Das bedeutet auch: Lean-Entscheidungen dürfen nicht allein dem Produktionsleiter überlassen bleiben. Sie müssen in Business-Pläne, Vertriebsstrategien und Investitionsprozesse integriert werden. Nur dann kann Lean seine volle Wirkung entfalten.
5. Fazit: Die drei Ebenen der Krisenfestigkeit
- Operativ: Prozesse müssen schlank, robust und steuerbar sein (Lean).
- Strukturell: Investitionen müssen flexibel und skalierbar sein (modulare Technik).
- Strategisch: Kundenbindung und Risikoverteilung müssen bereits im Angebot mitgedacht werden (Mengenklauseln, Pauschalen).
Diese drei Ebenen bedingen einander. Wer nur auf Effizienz setzt, läuft Gefahr, am Markt vorbei zu optimieren. Wer nur auf Verträge baut, ohne Prozesse zu sichern, wird scheitern, wenn die Ausführung schwankt. Wer nur investiert, ohne seine Mannschaft einzubinden, wird die Potenziale nie heben.
Wer heute alle drei Ebenen beherrscht, hat nicht nur eine produktive Fertigung – sondern auch eine zukunftsfähige.
FAQ – Strategische Produktionssicherung und Lean Management
1. Ist Lean Manufacturing eine Reaktion auf Krisen oder ein präventives System?
Lean - Manufacturing / Management sollte nicht nur reaktiv eingesetzt werden. Richtig eingeführt, ist es ein präventives Management - System zur Stabilisierung und kontinuierlichen Verbesserung operativer Abläufe.
2. Kann Lean allein Unternehmen durch Nachfrageeinbrüche führen?
Nein. Lean optimiert vorhandene Prozesse, wirkt aber nur innerhalb bestehender Auftragslagen. Bei strukturellem Auftragsrückgang braucht es ergänzende strategische Hebel.
3. Welche strategischen Hebel helfen bei schwankender Auftragslage?
Zum Beispiel Mengenklauseln, Fixkostenpauschalen, Werkzeugkostenregelungen oder modulare Investitionskonzepte – also Hebel, die schon bei der Angebotserstellung greifen.
4. Welche Rolle spielt die Marktmacht des Zulieferers?
Eine zentrale. Nur wer über ein technisches Alleinstellungsmerkmal, Systemrelevanz oder geringe Substituierbarkeit verfügt, kann strategische Forderungen wie Mindestmengen durchsetzen.
5. Warum reicht Prozessoptimierung nicht aus, wenn der Markt schrumpft?

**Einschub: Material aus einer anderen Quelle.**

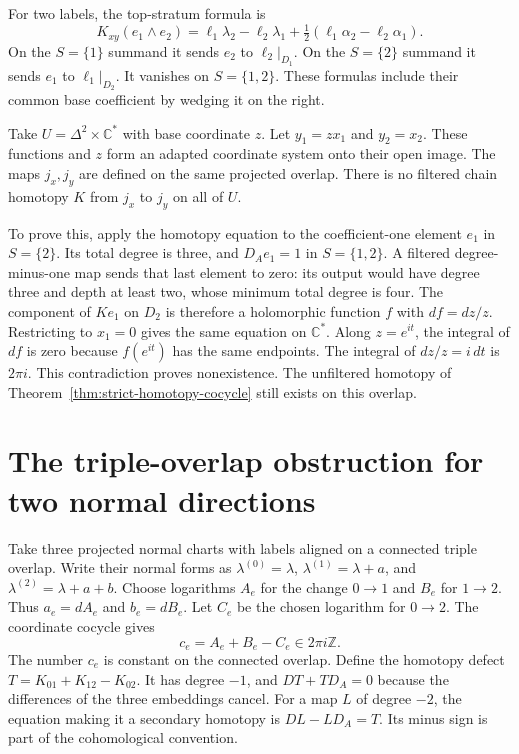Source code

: For two labels, the top-stratum formula is
\begin{equation}
\label{eq:two-log-homotopy}
K_{xy}(e_1\wedge e_2)
=\ell_1\lambda_2-\ell_2\lambda_1
+\tfrac12(\ell_1\alpha_2-\ell_2\alpha_1).
\end{equation}
On the $S=\{1\}$ summand it sends $e_2$ to $\ell_2|_{D_1}$.
On the $S=\{2\}$ summand it sends $e_1$ to $\ell_1|_{D_2}$.
It vanishes on $S=\{1,2\}$.
These formulas include their common base coefficient by wedging it on the right.

\begin{example}
\label{ex:period-obstruction}
Take $U=\Delta^2\times\mathbb C^*$ with base coordinate $z$.
Let $y_1=zx_1$ and $y_2=x_2$.
These functions and $z$ form an adapted coordinate system onto their open image.
The maps $j_x,j_y$ are defined on the same projected overlap.
There is no filtered chain homotopy $K$ from $j_x$ to $j_y$ on all of $U$.

To prove this, apply the homotopy equation to the coefficient-one element $e_1$ in $S=\{2\}$.
Its total degree is three, and $D_Ae_1=1$ in $S=\{1,2\}$.
A filtered degree-minus-one map sends that last element to zero:
its output would have degree three and depth at least two, whose minimum total degree is four.
The component of $Ke_1$ on $D_2$ is therefore a holomorphic function $f$ with
$df=dz/z$.
Restricting to $x_1=0$ gives the same equation on $\mathbb C^*$.
Along $z=e^{it}$, the integral of $df$ is zero because $f(e^{it})$ has the same endpoints.
The integral of $dz/z=i\,dt$ is $2\pi i$.
This contradiction proves nonexistence.
The unfiltered homotopy of Theorem~\ref{thm:strict-homotopy-cocycle} still exists on this overlap.
\end{example}

\section{The triple-overlap obstruction for two normal directions}
\label{sec:triple-obstruction}

Take three projected normal charts with labels aligned on a connected triple overlap.
Write their normal forms as
$\lambda^{(0)}=\lambda$,
$\lambda^{(1)}=\lambda+a$,
and $\lambda^{(2)}=\lambda+a+b$.
Choose logarithms $A_e$ for the change $0\to1$ and $B_e$ for $1\to2$.
Thus $a_e=dA_e$ and $b_e=dB_e$.
Let $C_e$ be the chosen logarithm for $0\to2$.
The coordinate cocycle gives
\begin{equation}
\label{eq:logarithm-obstruction}
c_e=A_e+B_e-C_e\in2\pi i\mathbb Z.
\end{equation}
The number $c_e$ is constant on the connected overlap.
Define the homotopy defect
$T=K_{01}+K_{12}-K_{02}$.
It has degree $-1$, and $DT+TD_A=0$ because the differences of the three embeddings cancel.
For a map $L$ of degree $-2$, the equation making it a secondary homotopy is
$DL-LD_A=T$.
Its minus sign is part of the cohomological convention.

Weil sich Fixkosten nicht allein durch Effizienz auffangen lassen. Ohne strategische Planung und Kundenbindung entstehen Lücken, die operativ nicht mehr geschlossen werden können.

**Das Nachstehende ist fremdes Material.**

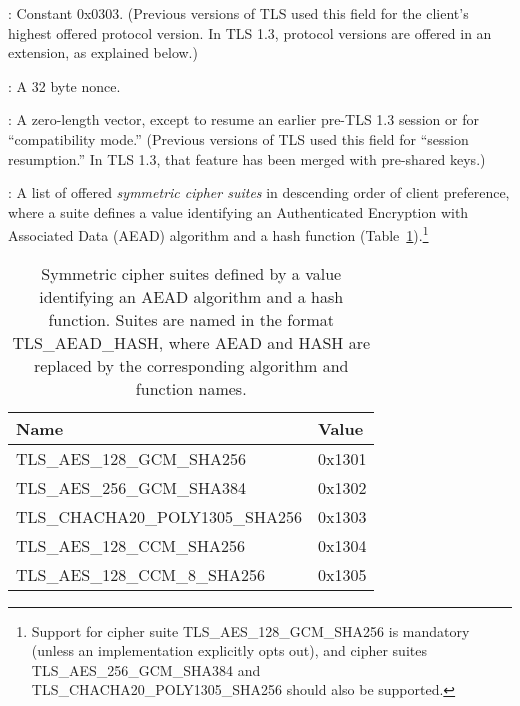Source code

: \begin{description}

\item \TLSlegacyVersion: Constant 0x0303.
%
%
(Previous versions of TLS used this field for the client's highest offered 
  protocol version. In TLS 1.3, protocol versions are offered in an 
  extension, as explained below.)

\item \TLSrandom: A 32 byte nonce.

\item \TLSlegacySessionId: A zero-length vector, except to 
  resume an earlier pre-TLS 1.3 session or for ``compatibility 
  mode.'' (Previous versions of TLS used this field for 
  ``session resumption.'' In TLS 1.3, that feature has been 
  merged with pre-shared keys.)

\item \TLScipherSuites: A list of offered \emph{symmetric cipher suites} in
  descending order of client preference, where a suite defines a value identifying an Authenticated Encryption 
  with Associated Data (AEAD) algorithm and a hash function (Table~\ref{table:suites}).\footnote{
    Support for cipher suite TLS\_AES\_128\_GCM\_SHA256 is mandatory (unless an implementation 
    explicitly opts out), and cipher suites TLS\_AES\_256\_GCM\_SHA384 and 
    TLS\_CHACHA20\_POLY1305\_SHA256 should also be supported.
  }


\begin{table}[tbp]
\caption{Symmetric cipher suites defined by a value identifying
  an AEAD algorithm and a hash function. Suites are named in the 
  format TLS\_AEAD\_HASH, where AEAD and HASH are replaced by the 
  corresponding algorithm and function names.}
\label{table:suites}

\centering

\begin{tabular}{l|l}
  Name                             & Value  \\ \hline
  TLS\_AES\_128\_GCM\_SHA256       & 0x1301 \\
  TLS\_AES\_256\_GCM\_SHA384       & 0x1302 \\
  TLS\_CHACHA20\_POLY1305\_SHA256  & 0x1303 \\
  TLS\_AES\_128\_CCM\_SHA256       & 0x1304\\
  TLS\_AES\_128\_CCM\_8\_SHA256    & 0x1305
\end{tabular}
\end{table}


\end{description}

6. Welche Voraussetzungen braucht es, um strategische Hebel wirksam einzusetzen?
Eine belastbare Kostenrechnung, Verhandlungskompetenz im Vertrieb, technisches Verständnis, stabile Liquidität – und ein ganzheitliches Denken in Chancen und Risiken.
7. Was unterscheidet Lean-Tools von strategischen Hebeln?
Lean-Tools wirken innerhalb des Werks – zur Verbesserung von Qualität, Zeit und Produktivität. Strategische Hebel wirken außerhalb – bei Kundenverträgen, Investitionen und Marktpositionierung.
8. Wie gelingt das Zusammenspiel zwischen Lean und strategischer Führung?
Indem Lean-Entscheidungen nicht isoliert getroffen werden, sondern mit Vertriebs-, Finanz- und Geschäftsstrategien abgestimmt sind. Beide Perspektiven müssen synchronisiert werden.
9. Wie lässt sich strategische Resilienz konkret messen?
Beispielsweise durch stabile Kapazitätsauslastung trotz Nachfrageschwankungen, reduzierte Krisenreaktionszeiten oder durch die Quote strategisch gesicherter Aufträge.
10. Welche Rolle spielt das Management bei der Umsetzung?
Eine Schlüsselrolle. Strategisches Denken und operative Exzellenz müssen von oben gefordert und vorgelebt werden. Nur dann entsteht eine lernende und resilient agierende Organisation.